Reproduce each record exactly, but exclude every picture.
··········
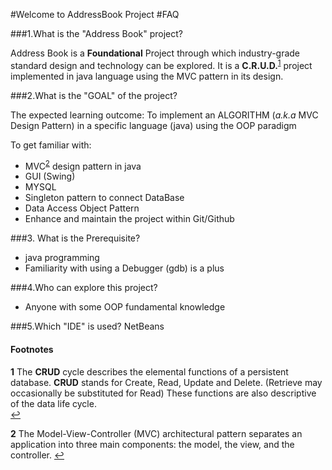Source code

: #Welcome to AddressBook Project
#FAQ

###1.What is the "Address Book" project?

Address Book is a **Foundational** Project through which industry-grade standard design and technology can be explored.
It is a **C.R.U.D.**<sup id="acr">[1](#crud)</sup> project implemented in java language 
using the MVC pattern in its design.

###2.What is the "GOAL" of the project?

The expected learning outcome: To implement an ALGORITHM (_a.k.a_ MVC Design Pattern) in a specific language (java) using the OOP paradigm

To get familiar with: 
 - MVC<sup id="acr2">[2](#mvc)</sup> design pattern in java
 - GUI  (Swing)
 - MYSQL
 - Singleton pattern to connect DataBase
 - Data Access Object Pattern
 - Enhance and maintain the project within Git/Github


###3. What is the Prerequisite?
 - java programming
 - Familiarity with using a Debugger (gdb) is a plus

###4.Who can explore this project?
 - Anyone with some OOP fundamental knowledge

###5.Which "IDE"  is used?
	NetBeans


#### Footnotes
<b id="crud">1</b> 
The **CRUD** cycle describes the elemental functions of a persistent database. 
**CRUD** stands for Create, Read, Update and Delete. 
(Retrieve may occasionally be substituted for Read) 
These functions are also descriptive of the data life cycle.  
[↩](#acr)

<b id="mvc">2</b>
The Model-View-Controller (MVC) architectural pattern separates an application into three main components: the model, the view, and the controller. 
[↩](#acr2)


	
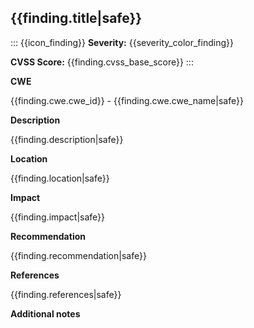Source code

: 
## {{finding.title|safe}}

::: {{icon_finding}}
**Severity:** {{severity_color_finding}}

**CVSS Score:** {{finding.cvss_base_score}}
:::

**CWE**

{{finding.cwe.cwe_id}} - {{finding.cwe.cwe_name|safe}}

**Description**

{{finding.description|safe}}

**Location**

{{finding.location|safe}}

**Impact**

{{finding.impact|safe}}

**Recommendation**

{{finding.recommendation|safe}}

**References**

{{finding.references|safe}}

**Additional notes**

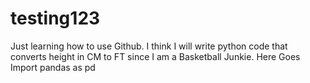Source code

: # testing123
Just learning how to use Github.
I think I will write python code that converts height in CM to FT since I am a Basketball Junkie.
Here Goes
Import pandas as pd

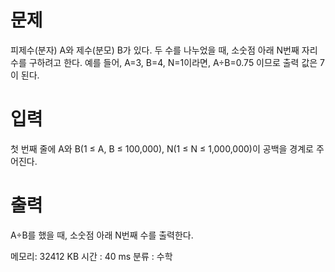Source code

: # 문제
피제수(분자) A와 제수(분모) B가 있다. 두 수를 나누었을 때, 소숫점 아래 N번째 자리수를 구하려고 한다. 예를 들어, A=3, B=4, N=1이라면, A÷B=0.75 이므로 출력 값은 7이 된다.

# 입력
첫 번째 줄에 A와 B(1 ≤ A, B ≤ 100,000), N(1 ≤ N ≤ 1,000,000)이 공백을 경계로 주어진다.

# 출력 
A÷B를 했을 때, 소숫점 아래 N번째 수를 출력한다.

메모리: 32412 KB 
시간 : 40 ms
분류 : 수학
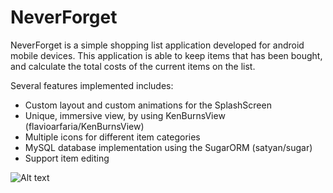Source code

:# NeverForget
NeverForget is a simple shopping list application developed for android mobile devices. This application is able to keep items that has been bought, and calculate the total costs of the current items on the list.

Several features implemented includes:
- Custom layout and custom animations for the SplashScreen
- Unique, immersive view, by using KenBurnsView (flavioarfaria/KenBurnsView)
- Multiple icons for different item categories
- MySQL database implementation using the SugarORM (satyan/sugar)
- Support item editing

![Alt text](https://github.com/jwangsadinata/NeverForget/edit/master/splash.png)
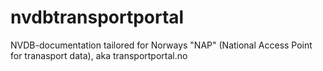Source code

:# nvdbtransportportal
NVDB-documentation tailored for Norways "NAP" (National Access Point for tranasport data), aka transportportal.no
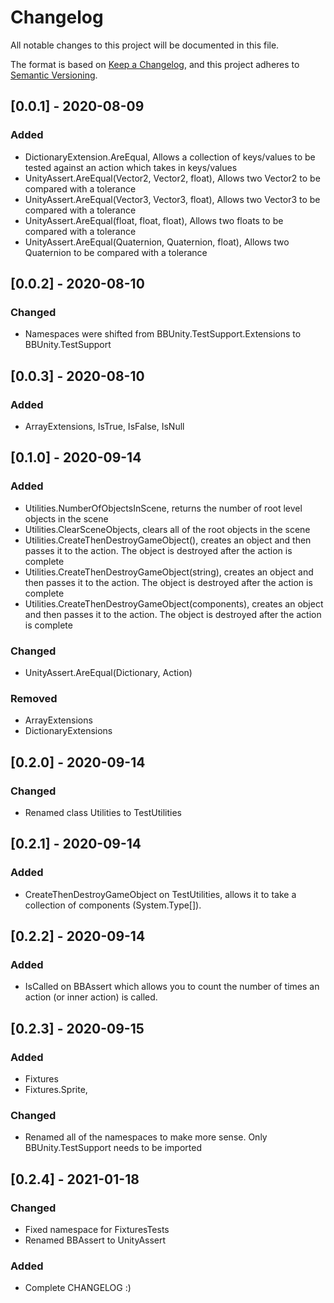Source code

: # Changelog

All notable changes to this project will be documented in this file.

The format is based on [Keep a Changelog](https://keepachangelog.com/en/1.0.0/),
and this project adheres to [Semantic Versioning](https://semver.org/spec/v2.0.0.html).

## [0.0.1] - 2020-08-09
### Added

- DictionaryExtension.AreEqual, Allows a collection of keys/values to be tested against an action which takes in keys/values
- UnityAssert.AreEqual(Vector2, Vector2, float), Allows two Vector2 to be compared with a tolerance
- UnityAssert.AreEqual(Vector3, Vector3, float), Allows two Vector3 to be compared with a tolerance
- UnityAssert.AreEqual(float, float, float), Allows two floats to be compared with a tolerance
- UnityAssert.AreEqual(Quaternion, Quaternion, float), Allows two Quaternion to be compared with a tolerance

## [0.0.2] - 2020-08-10
### Changed

- Namespaces were shifted from BBUnity.TestSupport.Extensions to BBUnity.TestSupport

## [0.0.3] - 2020-08-10
### Added

- ArrayExtensions, IsTrue, IsFalse, IsNull

## [0.1.0] - 2020-09-14
### Added

- Utilities.NumberOfObjectsInScene, returns the number of root level objects in the scene
- Utilities.ClearSceneObjects, clears all of the root objects in the scene
- Utilities.CreateThenDestroyGameObject(), creates an object and then passes it to the action. The object is destroyed after the action is complete
- Utilities.CreateThenDestroyGameObject(string), creates an object and then passes it to the action. The object is destroyed after the action is complete
- Utilities.CreateThenDestroyGameObject(components), creates an object and then passes it to the action. The object is destroyed after the action is complete

### Changed

- UnityAssert.AreEqual(Dictionary, Action)

### Removed

- ArrayExtensions
- DictionaryExtensions

## [0.2.0] - 2020-09-14
### Changed

- Renamed class Utilities to TestUtilities

## [0.2.1] - 2020-09-14
### Added

- CreateThenDestroyGameObject on TestUtilities, allows it to take a collection of components (System.Type[]).

## [0.2.2] - 2020-09-14
### Added

- IsCalled on BBAssert which allows you to count the number of times an action (or inner action) is called.

## [0.2.3] - 2020-09-15
### Added

- Fixtures
- Fixtures.Sprite, 

### Changed

- Renamed all of the namespaces to make more sense. Only BBUnity.TestSupport needs to be imported

## [0.2.4] - 2021-01-18
### Changed

- Fixed namespace for FixturesTests
- Renamed BBAssert to UnityAssert

### Added

- Complete CHANGELOG :)
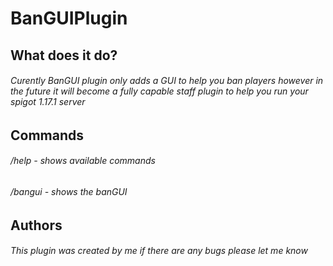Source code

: # BanGUIPlugin
## What does it do?

###### Curently BanGUI plugin only adds a GUI to help you ban players however in the future it will become a fully capable staff plugin to help you run your spigot 1.17.1 server

## Commands

###### /help - shows available commands
###### /bangui - shows the banGUI

## Authors

###### This plugin was created by me if there are any bugs please let me know
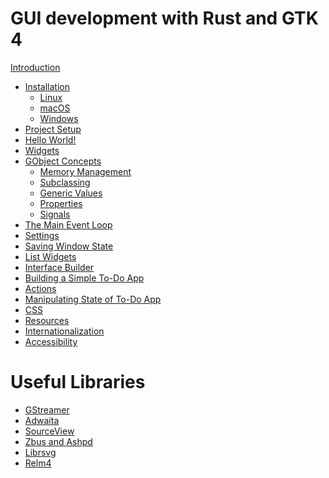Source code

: # GUI development with Rust and GTK 4

[Introduction](introduction.md)
- [Installation](installation.md)
    - [Linux](installation_linux.md)
    - [macOS](installation_macos.md)
    - [Windows](installation_windows.md)
- [Project Setup](project_setup.md)
- [Hello World!](hello_world.md)
- [Widgets](widgets.md)
- [GObject Concepts](gobject_concepts.md)
    - [Memory Management](gobject_memory_management.md)
    - [Subclassing](gobject_subclassing.md)
    - [Generic Values](gobject_values.md)
    - [Properties](gobject_properties.md)
    - [Signals](gobject_signals.md)
- [The Main Event Loop](main_event_loop.md)
- [Settings](settings.md)
- [Saving Window State](saving_window_state.md)
- [List Widgets](list_widgets.md)
- [Interface Builder](interface_builder.md)
- [Building a Simple To-Do App](todo_app_1.md)
- [Actions](actions.md)
- [Manipulating State of To-Do App](todo_app_2.md)
- [CSS]()
- [Resources]()
- [Internationalization]()
- [Accessibility]()

# Useful Libraries

- [GStreamer]()
- [Adwaita]()
- [SourceView]()
- [Zbus and Ashpd]()
- [Librsvg]()
- [Relm4]()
··········
§ **Expected output**
Source code

: #Welcome to AddressBook Project
#FAQ

###1.What is the "Address Book" project?

Address Book is a **Foundational** Project through which industry-grade standard design and technology can be explored.
It is a **C.R.U.D.**<sup id="acr">[1](#crud)</sup> project implemented in java language 
using the MVC pattern in its design.

###2.What is the "GOAL" of the project?

The expected learning outcome: To implement an ALGORITHM (_a.k.a_ MVC Design Pattern) in a specific language (java) using the OOP paradigm

To get familiar with: 
 - MVC<sup id="acr2">[2](#mvc)</sup> design pattern in java
 - GUI  (Swing)
 - MYSQL
 - Singleton pattern to connect DataBase
 - Data Access Object Pattern
 - Enhance and maintain the project within Git/Github


###3. What is the Prerequisite?
 - java programming
 - Familiarity with using a Debugger (gdb) is a plus

###4.Who can explore this project?
 - Anyone with some OOP fundamental knowledge

###5.Which "IDE"  is used?
	NetBeans


#### Footnotes
<b id="crud">1</b> 
The **CRUD** cycle describes the elemental functions of a persistent database. 
**CRUD** stands for Create, Read, Update and Delete. 
(Retrieve may occasionally be substituted for Read) 
These functions are also descriptive of the data life cycle.  
[↩](#acr)

<b id="mvc">2</b>
The Model-View-Controller (MVC) architectural pattern separates an application into three main components: the model, the view, and the controller. 
[↩](#acr2)


	
Source code

: 
## {{finding.title|safe}}

::: {{icon_finding}}
**Severity:** {{severity_color_finding}}

**CVSS Score:** {{finding.cvss_base_score}}
:::

**CWE**

{{finding.cwe.cwe_id}} - {{finding.cwe.cwe_name|safe}}

**Description**

{{finding.description|safe}}

**Location**

{{finding.location|safe}}

**Impact**

{{finding.impact|safe}}

**Recommendation**

{{finding.recommendation|safe}}

**References**

{{finding.references|safe}}

**Additional notes**

Source code

: # testing123
Just learning how to use Github.
I think I will write python code that converts height in CM to FT since I am a Basketball Junkie.
Here Goes
Import pandas as pd

Source code

: # 문제
피제수(분자) A와 제수(분모) B가 있다. 두 수를 나누었을 때, 소숫점 아래 N번째 자리수를 구하려고 한다. 예를 들어, A=3, B=4, N=1이라면, A÷B=0.75 이므로 출력 값은 7이 된다.

# 입력
첫 번째 줄에 A와 B(1 ≤ A, B ≤ 100,000), N(1 ≤ N ≤ 1,000,000)이 공백을 경계로 주어진다.

# 출력 
A÷B를 했을 때, 소숫점 아래 N번째 수를 출력한다.

메모리: 32412 KB 
시간 : 40 ms
분류 : 수학
Source code

:# NeverForget
NeverForget is a simple shopping list application developed for android mobile devices. This application is able to keep items that has been bought, and calculate the total costs of the current items on the list.

Several features implemented includes:
- Custom layout and custom animations for the SplashScreen
- Unique, immersive view, by using KenBurnsView (flavioarfaria/KenBurnsView)
- Multiple icons for different item categories
- MySQL database implementation using the SugarORM (satyan/sugar)
- Support item editing

![Alt text](https://github.com/jwangsadinata/NeverForget/edit/master/splash.png)
Source code

:# nvdbtransportportal
NVDB-documentation tailored for Norways "NAP" (National Access Point for tranasport data), aka transportportal.no
Source code

: # Changelog

All notable changes to this project will be documented in this file.

The format is based on [Keep a Changelog](https://keepachangelog.com/en/1.0.0/),
and this project adheres to [Semantic Versioning](https://semver.org/spec/v2.0.0.html).

## [0.0.1] - 2020-08-09
### Added

- DictionaryExtension.AreEqual, Allows a collection of keys/values to be tested against an action which takes in keys/values
- UnityAssert.AreEqual(Vector2, Vector2, float), Allows two Vector2 to be compared with a tolerance
- UnityAssert.AreEqual(Vector3, Vector3, float), Allows two Vector3 to be compared with a tolerance
- UnityAssert.AreEqual(float, float, float), Allows two floats to be compared with a tolerance
- UnityAssert.AreEqual(Quaternion, Quaternion, float), Allows two Quaternion to be compared with a tolerance

## [0.0.2] - 2020-08-10
### Changed

- Namespaces were shifted from BBUnity.TestSupport.Extensions to BBUnity.TestSupport

## [0.0.3] - 2020-08-10
### Added

- ArrayExtensions, IsTrue, IsFalse, IsNull

## [0.1.0] - 2020-09-14
### Added

- Utilities.NumberOfObjectsInScene, returns the number of root level objects in the scene
- Utilities.ClearSceneObjects, clears all of the root objects in the scene
- Utilities.CreateThenDestroyGameObject(), creates an object and then passes it to the action. The object is destroyed after the action is complete
- Utilities.CreateThenDestroyGameObject(string), creates an object and then passes it to the action. The object is destroyed after the action is complete
- Utilities.CreateThenDestroyGameObject(components), creates an object and then passes it to the action. The object is destroyed after the action is complete

### Changed

- UnityAssert.AreEqual(Dictionary, Action)

### Removed

- ArrayExtensions
- DictionaryExtensions

## [0.2.0] - 2020-09-14
### Changed

- Renamed class Utilities to TestUtilities

## [0.2.1] - 2020-09-14
### Added

- CreateThenDestroyGameObject on TestUtilities, allows it to take a collection of components (System.Type[]).

## [0.2.2] - 2020-09-14
### Added

- IsCalled on BBAssert which allows you to count the number of times an action (or inner action) is called.

## [0.2.3] - 2020-09-15
### Added

- Fixtures
- Fixtures.Sprite, 

### Changed

- Renamed all of the namespaces to make more sense. Only BBUnity.TestSupport needs to be imported

## [0.2.4] - 2021-01-18
### Changed

- Fixed namespace for FixturesTests
- Renamed BBAssert to UnityAssert

### Added

- Complete CHANGELOG :)
Source code

: # BanGUIPlugin
## What does it do?

###### Curently BanGUI plugin only adds a GUI to help you ban players however in the future it will become a fully capable staff plugin to help you run your spigot 1.17.1 server

## Commands

###### /help - shows available commands
###### /bangui - shows the banGUI

## Authors

###### This plugin was created by me if there are any bugs please let me know
Source code

: # GUI development with Rust and GTK 4

[Introduction](introduction.md)
- [Installation](installation.md)
    - [Linux](installation_linux.md)
    - [macOS](installation_macos.md)
    - [Windows](installation_windows.md)
- [Project Setup](project_setup.md)
- [Hello World!](hello_world.md)
- [Widgets](widgets.md)
- [GObject Concepts](gobject_concepts.md)
    - [Memory Management](gobject_memory_management.md)
    - [Subclassing](gobject_subclassing.md)
    - [Generic Values](gobject_values.md)
    - [Properties](gobject_properties.md)
    - [Signals](gobject_signals.md)
- [The Main Event Loop](main_event_loop.md)
- [Settings](settings.md)
- [Saving Window State](saving_window_state.md)
- [List Widgets](list_widgets.md)
- [Interface Builder](interface_builder.md)
- [Building a Simple To-Do App](todo_app_1.md)
- [Actions](actions.md)
- [Manipulating State of To-Do App](todo_app_2.md)
- [CSS]()
- [Resources]()
- [Internationalization]()
- [Accessibility]()

# Useful Libraries

- [GStreamer]()
- [Adwaita]()
- [SourceView]()
- [Zbus and Ashpd]()
- [Librsvg]()
- [Relm4]()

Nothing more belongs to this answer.